[Dataset records Boundary: Start]

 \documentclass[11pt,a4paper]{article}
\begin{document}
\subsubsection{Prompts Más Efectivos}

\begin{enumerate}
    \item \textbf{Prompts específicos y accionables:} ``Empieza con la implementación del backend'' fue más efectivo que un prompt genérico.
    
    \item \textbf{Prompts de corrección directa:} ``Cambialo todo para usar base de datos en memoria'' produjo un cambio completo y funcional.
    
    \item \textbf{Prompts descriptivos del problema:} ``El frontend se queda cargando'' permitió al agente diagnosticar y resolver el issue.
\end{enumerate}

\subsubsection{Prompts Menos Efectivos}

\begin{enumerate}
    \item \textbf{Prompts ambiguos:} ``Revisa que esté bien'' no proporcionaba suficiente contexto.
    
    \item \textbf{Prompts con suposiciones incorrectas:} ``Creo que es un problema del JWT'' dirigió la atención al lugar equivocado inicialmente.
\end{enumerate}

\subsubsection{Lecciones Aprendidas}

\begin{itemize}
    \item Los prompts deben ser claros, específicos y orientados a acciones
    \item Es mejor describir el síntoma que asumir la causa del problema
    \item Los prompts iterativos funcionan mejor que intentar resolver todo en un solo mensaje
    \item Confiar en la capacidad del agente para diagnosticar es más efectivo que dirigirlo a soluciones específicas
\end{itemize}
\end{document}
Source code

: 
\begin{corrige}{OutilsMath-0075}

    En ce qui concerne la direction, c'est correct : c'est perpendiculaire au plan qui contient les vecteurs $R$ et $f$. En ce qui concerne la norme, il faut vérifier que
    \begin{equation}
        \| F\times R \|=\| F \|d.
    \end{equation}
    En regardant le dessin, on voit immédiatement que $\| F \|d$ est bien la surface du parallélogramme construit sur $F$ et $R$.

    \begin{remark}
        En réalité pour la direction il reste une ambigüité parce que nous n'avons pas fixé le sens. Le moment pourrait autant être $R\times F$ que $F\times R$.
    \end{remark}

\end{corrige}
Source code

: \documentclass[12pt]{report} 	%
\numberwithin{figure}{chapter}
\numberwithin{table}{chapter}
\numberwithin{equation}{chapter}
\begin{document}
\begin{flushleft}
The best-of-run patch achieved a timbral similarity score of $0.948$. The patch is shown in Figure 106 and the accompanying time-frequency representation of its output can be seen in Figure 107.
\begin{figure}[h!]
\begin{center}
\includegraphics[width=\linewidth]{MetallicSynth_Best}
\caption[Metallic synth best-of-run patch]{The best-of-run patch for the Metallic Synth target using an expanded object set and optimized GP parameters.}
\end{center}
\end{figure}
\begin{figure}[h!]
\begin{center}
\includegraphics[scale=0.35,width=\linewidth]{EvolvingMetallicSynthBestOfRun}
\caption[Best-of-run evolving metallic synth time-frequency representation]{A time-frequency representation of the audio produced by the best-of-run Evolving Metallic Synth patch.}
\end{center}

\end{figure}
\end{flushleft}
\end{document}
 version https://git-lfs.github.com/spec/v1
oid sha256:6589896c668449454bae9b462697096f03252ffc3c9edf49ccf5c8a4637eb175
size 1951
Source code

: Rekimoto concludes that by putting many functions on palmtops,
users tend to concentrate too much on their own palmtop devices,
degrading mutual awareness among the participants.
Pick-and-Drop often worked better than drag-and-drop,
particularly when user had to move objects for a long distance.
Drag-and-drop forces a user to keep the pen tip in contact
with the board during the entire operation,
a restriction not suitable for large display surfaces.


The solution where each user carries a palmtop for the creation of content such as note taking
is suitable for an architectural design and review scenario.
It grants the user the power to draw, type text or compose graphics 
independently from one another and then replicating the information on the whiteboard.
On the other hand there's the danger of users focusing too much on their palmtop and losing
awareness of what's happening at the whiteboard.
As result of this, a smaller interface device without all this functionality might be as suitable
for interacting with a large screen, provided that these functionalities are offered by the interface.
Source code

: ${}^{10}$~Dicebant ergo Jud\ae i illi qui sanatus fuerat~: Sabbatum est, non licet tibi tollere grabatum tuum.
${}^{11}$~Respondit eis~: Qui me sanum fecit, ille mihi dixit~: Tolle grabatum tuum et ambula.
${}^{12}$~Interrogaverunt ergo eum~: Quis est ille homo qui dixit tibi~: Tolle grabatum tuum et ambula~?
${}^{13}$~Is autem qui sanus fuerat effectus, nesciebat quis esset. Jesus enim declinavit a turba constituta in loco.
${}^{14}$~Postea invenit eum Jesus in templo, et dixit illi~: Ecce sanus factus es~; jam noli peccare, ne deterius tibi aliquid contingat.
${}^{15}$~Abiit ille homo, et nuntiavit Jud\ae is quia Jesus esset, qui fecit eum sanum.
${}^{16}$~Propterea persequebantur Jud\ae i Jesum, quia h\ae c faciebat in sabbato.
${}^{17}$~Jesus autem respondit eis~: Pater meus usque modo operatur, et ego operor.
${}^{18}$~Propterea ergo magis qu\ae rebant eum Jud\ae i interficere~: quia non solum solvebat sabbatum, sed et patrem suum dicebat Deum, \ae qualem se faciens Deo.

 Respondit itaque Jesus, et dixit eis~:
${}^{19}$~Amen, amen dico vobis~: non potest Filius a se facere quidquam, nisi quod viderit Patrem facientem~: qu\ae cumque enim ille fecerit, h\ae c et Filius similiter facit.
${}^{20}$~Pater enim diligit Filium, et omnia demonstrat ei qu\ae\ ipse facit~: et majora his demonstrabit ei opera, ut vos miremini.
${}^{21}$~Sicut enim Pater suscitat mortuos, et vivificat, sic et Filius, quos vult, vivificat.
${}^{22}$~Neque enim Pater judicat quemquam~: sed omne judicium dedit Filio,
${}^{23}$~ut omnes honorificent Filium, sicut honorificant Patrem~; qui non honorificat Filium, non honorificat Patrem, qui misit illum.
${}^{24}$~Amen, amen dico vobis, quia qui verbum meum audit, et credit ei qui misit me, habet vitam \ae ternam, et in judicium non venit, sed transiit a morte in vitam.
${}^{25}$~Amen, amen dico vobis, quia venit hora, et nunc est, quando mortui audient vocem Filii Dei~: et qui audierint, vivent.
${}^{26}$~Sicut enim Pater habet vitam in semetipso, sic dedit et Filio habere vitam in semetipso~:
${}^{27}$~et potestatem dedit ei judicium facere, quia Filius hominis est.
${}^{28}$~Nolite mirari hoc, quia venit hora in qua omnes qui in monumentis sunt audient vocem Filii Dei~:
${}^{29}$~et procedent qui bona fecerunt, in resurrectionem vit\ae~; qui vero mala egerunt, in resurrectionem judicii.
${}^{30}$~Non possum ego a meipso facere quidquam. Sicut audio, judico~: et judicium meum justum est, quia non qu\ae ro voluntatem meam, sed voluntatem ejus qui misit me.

[Dataset records Boundary: End]

Problem description => The whole listing above needs to be written out exactly.

Response =>
 \documentclass[11pt,a4paper]{article}
\begin{document}
\subsubsection{Prompts Más Efectivos}

\begin{enumerate}
    \item \textbf{Prompts específicos y accionables:} ``Empieza con la implementación del backend'' fue más efectivo que un prompt genérico.
    
    \item \textbf{Prompts de corrección directa:} ``Cambialo todo para usar base de datos en memoria'' produjo un cambio completo y funcional.
    
    \item \textbf{Prompts descriptivos del problema:} ``El frontend se queda cargando'' permitió al agente diagnosticar y resolver el issue.
\end{enumerate}

\subsubsection{Prompts Menos Efectivos}

\begin{enumerate}
    \item \textbf{Prompts ambiguos:} ``Revisa que esté bien'' no proporcionaba suficiente contexto.
    
    \item \textbf{Prompts con suposiciones incorrectas:} ``Creo que es un problema del JWT'' dirigió la atención al lugar equivocado inicialmente.
\end{enumerate}

\subsubsection{Lecciones Aprendidas}

\begin{itemize}
    \item Los prompts deben ser claros, específicos y orientados a acciones
    \item Es mejor describir el síntoma que asumir la causa del problema
    \item Los prompts iterativos funcionan mejor que intentar resolver todo en un solo mensaje
    \item Confiar en la capacidad del agente para diagnosticar es más efectivo que dirigirlo a soluciones específicas
\end{itemize}
\end{document}
Source code

: 
\begin{corrige}{OutilsMath-0075}

    En ce qui concerne la direction, c'est correct : c'est perpendiculaire au plan qui contient les vecteurs $R$ et $f$. En ce qui concerne la norme, il faut vérifier que
    \begin{equation}
        \| F\times R \|=\| F \|d.
    \end{equation}
    En regardant le dessin, on voit immédiatement que $\| F \|d$ est bien la surface du parallélogramme construit sur $F$ et $R$.

    \begin{remark}
        En réalité pour la direction il reste une ambigüité parce que nous n'avons pas fixé le sens. Le moment pourrait autant être $R\times F$ que $F\times R$.
    \end{remark}

\end{corrige}
Source code

: \documentclass[12pt]{report} 	%
\numberwithin{figure}{chapter}
\numberwithin{table}{chapter}
\numberwithin{equation}{chapter}
\begin{document}
\begin{flushleft}
The best-of-run patch achieved a timbral similarity score of $0.948$. The patch is shown in Figure 106 and the accompanying time-frequency representation of its output can be seen in Figure 107.
\begin{figure}[h!]
\begin{center}
\includegraphics[width=\linewidth]{MetallicSynth_Best}
\caption[Metallic synth best-of-run patch]{The best-of-run patch for the Metallic Synth target using an expanded object set and optimized GP parameters.}
\end{center}
\end{figure}
\begin{figure}[h!]
\begin{center}
\includegraphics[scale=0.35,width=\linewidth]{EvolvingMetallicSynthBestOfRun}
\caption[Best-of-run evolving metallic synth time-frequency representation]{A time-frequency representation of the audio produced by the best-of-run Evolving Metallic Synth patch.}
\end{center}

\end{figure}
\end{flushleft}
\end{document}
 version https://git-lfs.github.com/spec/v1
oid sha256:6589896c668449454bae9b462697096f03252ffc3c9edf49ccf5c8a4637eb175
size 1951
Source code

: Rekimoto concludes that by putting many functions on palmtops,
users tend to concentrate too much on their own palmtop devices,
degrading mutual awareness among the participants.
Pick-and-Drop often worked better than drag-and-drop,
particularly when user had to move objects for a long distance.
Drag-and-drop forces a user to keep the pen tip in contact
with the board during the entire operation,
a restriction not suitable for large display surfaces.


The solution where each user carries a palmtop for the creation of content such as note taking
is suitable for an architectural design and review scenario.
It grants the user the power to draw, type text or compose graphics 
independently from one another and then replicating the information on the whiteboard.
On the other hand there's the danger of users focusing too much on their palmtop and losing
awareness of what's happening at the whiteboard.
As result of this, a smaller interface device without all this functionality might be as suitable
for interacting with a large screen, provided that these functionalities are offered by the interface.
Source code

: ${}^{10}$~Dicebant ergo Jud\ae i illi qui sanatus fuerat~: Sabbatum est, non licet tibi tollere grabatum tuum.
${}^{11}$~Respondit eis~: Qui me sanum fecit, ille mihi dixit~: Tolle grabatum tuum et ambula.
${}^{12}$~Interrogaverunt ergo eum~: Quis est ille homo qui dixit tibi~: Tolle grabatum tuum et ambula~?
${}^{13}$~Is autem qui sanus fuerat effectus, nesciebat quis esset. Jesus enim declinavit a turba constituta in loco.
${}^{14}$~Postea invenit eum Jesus in templo, et dixit illi~: Ecce sanus factus es~; jam noli peccare, ne deterius tibi aliquid contingat.
${}^{15}$~Abiit ille homo, et nuntiavit Jud\ae is quia Jesus esset, qui fecit eum sanum.
${}^{16}$~Propterea persequebantur Jud\ae i Jesum, quia h\ae c faciebat in sabbato.
${}^{17}$~Jesus autem respondit eis~: Pater meus usque modo operatur, et ego operor.
${}^{18}$~Propterea ergo magis qu\ae rebant eum Jud\ae i interficere~: quia non solum solvebat sabbatum, sed et patrem suum dicebat Deum, \ae qualem se faciens Deo.

 Respondit itaque Jesus, et dixit eis~:
${}^{19}$~Amen, amen dico vobis~: non potest Filius a se facere quidquam, nisi quod viderit Patrem facientem~: qu\ae cumque enim ille fecerit, h\ae c et Filius similiter facit.
${}^{20}$~Pater enim diligit Filium, et omnia demonstrat ei qu\ae\ ipse facit~: et majora his demonstrabit ei opera, ut vos miremini.
${}^{21}$~Sicut enim Pater suscitat mortuos, et vivificat, sic et Filius, quos vult, vivificat.
${}^{22}$~Neque enim Pater judicat quemquam~: sed omne judicium dedit Filio,
${}^{23}$~ut omnes honorificent Filium, sicut honorificant Patrem~; qui non honorificat Filium, non honorificat Patrem, qui misit illum.
${}^{24}$~Amen, amen dico vobis, quia qui verbum meum audit, et credit ei qui misit me, habet vitam \ae ternam, et in judicium non venit, sed transiit a morte in vitam.
${}^{25}$~Amen, amen dico vobis, quia venit hora, et nunc est, quando mortui audient vocem Filii Dei~: et qui audierint, vivent.
${}^{26}$~Sicut enim Pater habet vitam in semetipso, sic dedit et Filio habere vitam in semetipso~:
${}^{27}$~et potestatem dedit ei judicium facere, quia Filius hominis est.
${}^{28}$~Nolite mirari hoc, quia venit hora in qua omnes qui in monumentis sunt audient vocem Filii Dei~:
${}^{29}$~et procedent qui bona fecerunt, in resurrectionem vit\ae~; qui vero mala egerunt, in resurrectionem judicii.
${}^{30}$~Non possum ego a meipso facere quidquam. Sicut audio, judico~: et judicium meum justum est, quia non qu\ae ro voluntatem meam, sed voluntatem ejus qui misit me.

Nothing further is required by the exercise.